Entries shown:
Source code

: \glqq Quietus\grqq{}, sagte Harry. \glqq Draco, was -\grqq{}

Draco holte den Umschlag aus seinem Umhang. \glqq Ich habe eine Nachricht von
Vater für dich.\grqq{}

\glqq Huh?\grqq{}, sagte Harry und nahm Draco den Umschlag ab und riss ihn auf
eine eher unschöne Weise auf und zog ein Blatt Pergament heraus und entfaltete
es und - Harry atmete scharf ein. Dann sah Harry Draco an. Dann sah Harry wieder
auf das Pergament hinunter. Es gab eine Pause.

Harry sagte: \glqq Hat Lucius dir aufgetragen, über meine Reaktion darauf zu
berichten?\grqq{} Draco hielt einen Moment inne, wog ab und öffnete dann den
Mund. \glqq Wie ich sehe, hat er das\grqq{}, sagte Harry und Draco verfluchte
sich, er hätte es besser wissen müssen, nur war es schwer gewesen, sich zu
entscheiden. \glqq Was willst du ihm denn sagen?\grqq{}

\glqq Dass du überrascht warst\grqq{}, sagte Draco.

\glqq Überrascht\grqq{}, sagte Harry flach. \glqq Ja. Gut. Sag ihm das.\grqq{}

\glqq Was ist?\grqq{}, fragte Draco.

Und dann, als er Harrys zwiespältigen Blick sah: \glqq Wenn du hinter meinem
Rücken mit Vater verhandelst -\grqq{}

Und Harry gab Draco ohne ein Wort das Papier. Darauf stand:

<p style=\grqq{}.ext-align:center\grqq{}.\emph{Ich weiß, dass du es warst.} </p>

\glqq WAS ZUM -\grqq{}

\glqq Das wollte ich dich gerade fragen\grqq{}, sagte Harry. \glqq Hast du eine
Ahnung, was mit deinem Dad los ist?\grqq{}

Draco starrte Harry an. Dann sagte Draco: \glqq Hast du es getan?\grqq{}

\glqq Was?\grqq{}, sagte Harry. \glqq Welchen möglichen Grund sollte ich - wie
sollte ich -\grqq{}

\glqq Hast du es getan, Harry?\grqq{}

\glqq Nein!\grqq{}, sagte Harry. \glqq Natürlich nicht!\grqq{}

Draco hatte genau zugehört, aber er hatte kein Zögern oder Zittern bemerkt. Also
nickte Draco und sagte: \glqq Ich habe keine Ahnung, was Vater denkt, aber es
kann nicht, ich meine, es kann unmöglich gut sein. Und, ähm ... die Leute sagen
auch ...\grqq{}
==
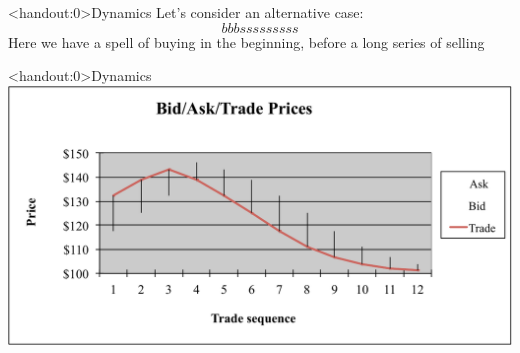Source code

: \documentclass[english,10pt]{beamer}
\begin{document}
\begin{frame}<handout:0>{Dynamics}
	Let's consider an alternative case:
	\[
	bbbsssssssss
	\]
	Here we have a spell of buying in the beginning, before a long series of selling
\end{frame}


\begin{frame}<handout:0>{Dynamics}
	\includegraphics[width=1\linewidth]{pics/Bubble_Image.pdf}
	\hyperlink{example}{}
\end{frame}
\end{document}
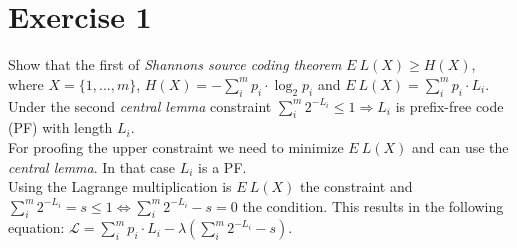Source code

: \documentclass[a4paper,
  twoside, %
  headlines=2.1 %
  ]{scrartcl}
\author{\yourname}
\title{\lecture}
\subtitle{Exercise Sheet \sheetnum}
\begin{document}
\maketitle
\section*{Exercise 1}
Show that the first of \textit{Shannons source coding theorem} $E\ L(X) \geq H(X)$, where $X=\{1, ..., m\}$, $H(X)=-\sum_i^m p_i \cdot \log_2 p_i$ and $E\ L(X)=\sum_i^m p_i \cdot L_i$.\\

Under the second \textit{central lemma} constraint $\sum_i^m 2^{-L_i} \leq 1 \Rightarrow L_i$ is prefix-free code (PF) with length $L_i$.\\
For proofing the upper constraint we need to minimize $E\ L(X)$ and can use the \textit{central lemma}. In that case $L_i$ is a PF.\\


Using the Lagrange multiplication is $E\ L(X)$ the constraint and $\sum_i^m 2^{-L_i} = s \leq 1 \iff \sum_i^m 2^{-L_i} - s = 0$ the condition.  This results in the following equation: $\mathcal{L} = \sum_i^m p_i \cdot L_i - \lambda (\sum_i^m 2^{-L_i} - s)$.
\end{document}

Task item: Among the lines above, which ones include the word "constraint"? Copy them.

Answer to this problem:
Under the second \textit{central lemma} constraint $\sum_i^m 2^{-L_i} \leq 1 \Rightarrow L_i$ is prefix-free code (PF) with length $L_i$.\\
For proofing the upper constraint we need to minimize $E\ L(X)$ and can use the \textit{central lemma}. In that case $L_i$ is a PF.\\
Using the Lagrange multiplication is $E\ L(X)$ the constraint and $\sum_i^m 2^{-L_i} = s \leq 1 \iff \sum_i^m 2^{-L_i} - s = 0$ the condition.  This results in the following equation: $\mathcal{L} = \sum_i^m p_i \cdot L_i - \lambda (\sum_i^m 2^{-L_i} - s)$.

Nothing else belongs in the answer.